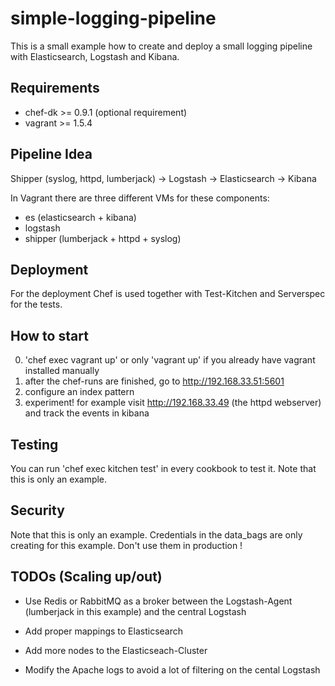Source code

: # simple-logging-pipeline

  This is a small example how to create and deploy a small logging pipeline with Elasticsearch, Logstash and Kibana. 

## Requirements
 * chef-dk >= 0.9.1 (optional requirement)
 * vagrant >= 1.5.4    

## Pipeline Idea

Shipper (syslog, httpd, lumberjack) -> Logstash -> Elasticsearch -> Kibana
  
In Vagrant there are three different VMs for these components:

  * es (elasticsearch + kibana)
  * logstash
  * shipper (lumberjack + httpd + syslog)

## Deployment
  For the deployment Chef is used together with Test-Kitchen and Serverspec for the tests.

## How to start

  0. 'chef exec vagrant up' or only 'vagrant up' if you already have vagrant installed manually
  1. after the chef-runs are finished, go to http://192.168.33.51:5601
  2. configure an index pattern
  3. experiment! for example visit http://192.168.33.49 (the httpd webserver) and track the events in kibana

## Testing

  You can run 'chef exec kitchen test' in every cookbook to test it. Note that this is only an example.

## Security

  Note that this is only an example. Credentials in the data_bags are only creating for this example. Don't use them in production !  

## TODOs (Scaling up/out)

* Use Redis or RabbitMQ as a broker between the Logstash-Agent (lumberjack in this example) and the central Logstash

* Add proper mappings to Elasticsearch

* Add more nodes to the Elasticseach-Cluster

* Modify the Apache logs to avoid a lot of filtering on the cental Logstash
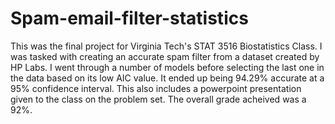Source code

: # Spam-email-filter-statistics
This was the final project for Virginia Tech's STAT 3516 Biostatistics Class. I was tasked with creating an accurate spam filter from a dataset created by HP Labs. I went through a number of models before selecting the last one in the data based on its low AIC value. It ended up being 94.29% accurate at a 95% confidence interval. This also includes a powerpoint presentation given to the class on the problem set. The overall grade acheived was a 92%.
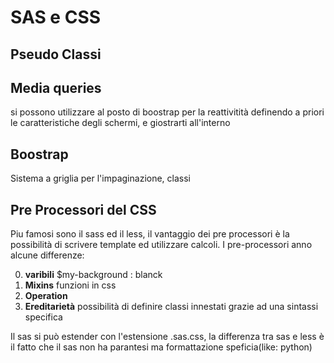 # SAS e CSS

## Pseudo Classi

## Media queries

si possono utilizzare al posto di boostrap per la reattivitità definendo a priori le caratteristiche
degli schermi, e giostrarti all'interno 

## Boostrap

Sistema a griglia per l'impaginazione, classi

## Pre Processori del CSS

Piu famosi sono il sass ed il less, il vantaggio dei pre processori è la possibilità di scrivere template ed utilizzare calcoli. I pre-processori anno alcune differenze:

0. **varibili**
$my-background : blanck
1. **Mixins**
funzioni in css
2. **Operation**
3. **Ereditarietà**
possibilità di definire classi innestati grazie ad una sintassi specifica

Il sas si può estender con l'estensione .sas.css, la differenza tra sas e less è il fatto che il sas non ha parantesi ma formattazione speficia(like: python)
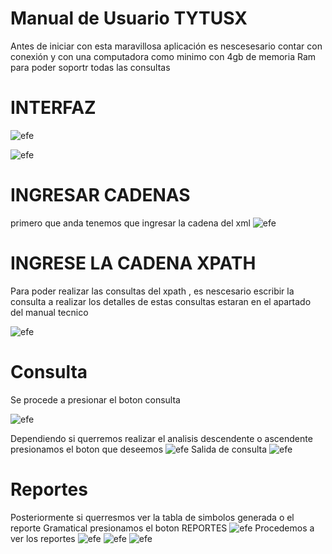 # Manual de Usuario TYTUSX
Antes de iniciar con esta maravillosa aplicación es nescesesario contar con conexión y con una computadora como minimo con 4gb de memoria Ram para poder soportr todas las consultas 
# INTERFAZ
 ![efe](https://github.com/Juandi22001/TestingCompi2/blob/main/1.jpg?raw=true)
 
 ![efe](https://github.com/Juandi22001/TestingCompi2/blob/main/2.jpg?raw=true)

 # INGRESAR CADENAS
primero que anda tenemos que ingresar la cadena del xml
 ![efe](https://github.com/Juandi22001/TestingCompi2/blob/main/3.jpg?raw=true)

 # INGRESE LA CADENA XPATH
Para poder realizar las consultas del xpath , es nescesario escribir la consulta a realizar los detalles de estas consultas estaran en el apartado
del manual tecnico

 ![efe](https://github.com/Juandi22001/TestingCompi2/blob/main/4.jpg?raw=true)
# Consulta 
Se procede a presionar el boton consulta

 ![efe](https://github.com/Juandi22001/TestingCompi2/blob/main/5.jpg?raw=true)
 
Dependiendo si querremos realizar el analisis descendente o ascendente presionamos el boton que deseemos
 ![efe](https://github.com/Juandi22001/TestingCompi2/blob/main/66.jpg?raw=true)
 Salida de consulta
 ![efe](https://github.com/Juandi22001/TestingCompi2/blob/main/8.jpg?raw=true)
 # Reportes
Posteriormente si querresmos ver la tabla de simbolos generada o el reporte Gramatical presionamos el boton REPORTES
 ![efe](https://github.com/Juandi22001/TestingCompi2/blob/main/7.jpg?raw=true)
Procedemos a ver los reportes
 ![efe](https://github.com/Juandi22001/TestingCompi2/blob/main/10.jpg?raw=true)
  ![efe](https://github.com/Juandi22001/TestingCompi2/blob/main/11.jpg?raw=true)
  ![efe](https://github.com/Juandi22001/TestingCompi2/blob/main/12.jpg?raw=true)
- - - - -
**HOW TO COMPLETE THIS TASK:** The records above must be retyped exactly. Please omit the pictures.

**TASK SOLUTION:**
Source code

: # simple-logging-pipeline

  This is a small example how to create and deploy a small logging pipeline with Elasticsearch, Logstash and Kibana. 

## Requirements
 * chef-dk >= 0.9.1 (optional requirement)
 * vagrant >= 1.5.4    

## Pipeline Idea

Shipper (syslog, httpd, lumberjack) -> Logstash -> Elasticsearch -> Kibana
  
In Vagrant there are three different VMs for these components:

  * es (elasticsearch + kibana)
  * logstash
  * shipper (lumberjack + httpd + syslog)

## Deployment
  For the deployment Chef is used together with Test-Kitchen and Serverspec for the tests.

## How to start

  0. 'chef exec vagrant up' or only 'vagrant up' if you already have vagrant installed manually
  1. after the chef-runs are finished, go to http://192.168.33.51:5601
  2. configure an index pattern
  3. experiment! for example visit http://192.168.33.49 (the httpd webserver) and track the events in kibana

## Testing

  You can run 'chef exec kitchen test' in every cookbook to test it. Note that this is only an example.

## Security

  Note that this is only an example. Credentials in the data_bags are only creating for this example. Don't use them in production !  

## TODOs (Scaling up/out)

* Use Redis or RabbitMQ as a broker between the Logstash-Agent (lumberjack in this example) and the central Logstash

* Add proper mappings to Elasticsearch

* Add more nodes to the Elasticseach-Cluster

* Modify the Apache logs to avoid a lot of filtering on the cental Logstash
Source code

: # Spam-email-filter-statistics
This was the final project for Virginia Tech's STAT 3516 Biostatistics Class. I was tasked with creating an accurate spam filter from a dataset created by HP Labs. I went through a number of models before selecting the last one in the data based on its low AIC value. It ended up being 94.29% accurate at a 95% confidence interval. This also includes a powerpoint presentation given to the class on the problem set. The overall grade acheived was a 92%.
 # SAS e CSS

## Pseudo Classi

## Media queries

si possono utilizzare al posto di boostrap per la reattivitità definendo a priori le caratteristiche
degli schermi, e giostrarti all'interno 

## Boostrap

Sistema a griglia per l'impaginazione, classi

## Pre Processori del CSS

Piu famosi sono il sass ed il less, il vantaggio dei pre processori è la possibilità di scrivere template ed utilizzare calcoli. I pre-processori anno alcune differenze:

0. **varibili**
$my-background : blanck
1. **Mixins**
funzioni in css
2. **Operation**
3. **Ereditarietà**
possibilità di definire classi innestati grazie ad una sintassi specifica

Il sas si può estender con l'estensione .sas.css, la differenza tra sas e less è il fatto che il sas non ha parantesi ma formattazione speficia(like: python)
 # Manual de Usuario TYTUSX
Antes de iniciar con esta maravillosa aplicación es nescesesario contar con conexión y con una computadora como minimo con 4gb de memoria Ram para poder soportr todas las consultas 
# INTERFAZ
 ![efe](https://github.com/Juandi22001/TestingCompi2/blob/main/1.jpg?raw=true)
 
 ![efe](https://github.com/Juandi22001/TestingCompi2/blob/main/2.jpg?raw=true)

 # INGRESAR CADENAS
primero que anda tenemos que ingresar la cadena del xml
 ![efe](https://github.com/Juandi22001/TestingCompi2/blob/main/3.jpg?raw=true)

 # INGRESE LA CADENA XPATH
Para poder realizar las consultas del xpath , es nescesario escribir la consulta a realizar los detalles de estas consultas estaran en el apartado
del manual tecnico

 ![efe](https://github.com/Juandi22001/TestingCompi2/blob/main/4.jpg?raw=true)
# Consulta 
Se procede a presionar el boton consulta

 ![efe](https://github.com/Juandi22001/TestingCompi2/blob/main/5.jpg?raw=true)
 
Dependiendo si querremos realizar el analisis descendente o ascendente presionamos el boton que deseemos
 ![efe](https://github.com/Juandi22001/TestingCompi2/blob/main/66.jpg?raw=true)
 Salida de consulta
 ![efe](https://github.com/Juandi22001/TestingCompi2/blob/main/8.jpg?raw=true)
 # Reportes
Posteriormente si querresmos ver la tabla de simbolos generada o el reporte Gramatical presionamos el boton REPORTES
 ![efe](https://github.com/Juandi22001/TestingCompi2/blob/main/7.jpg?raw=true)
Procedemos a ver los reportes
 ![efe](https://github.com/Juandi22001/TestingCompi2/blob/main/10.jpg?raw=true)
  ![efe](https://github.com/Juandi22001/TestingCompi2/blob/main/11.jpg?raw=true)
  ![efe](https://github.com/Juandi22001/TestingCompi2/blob/main/12.jpg?raw=true)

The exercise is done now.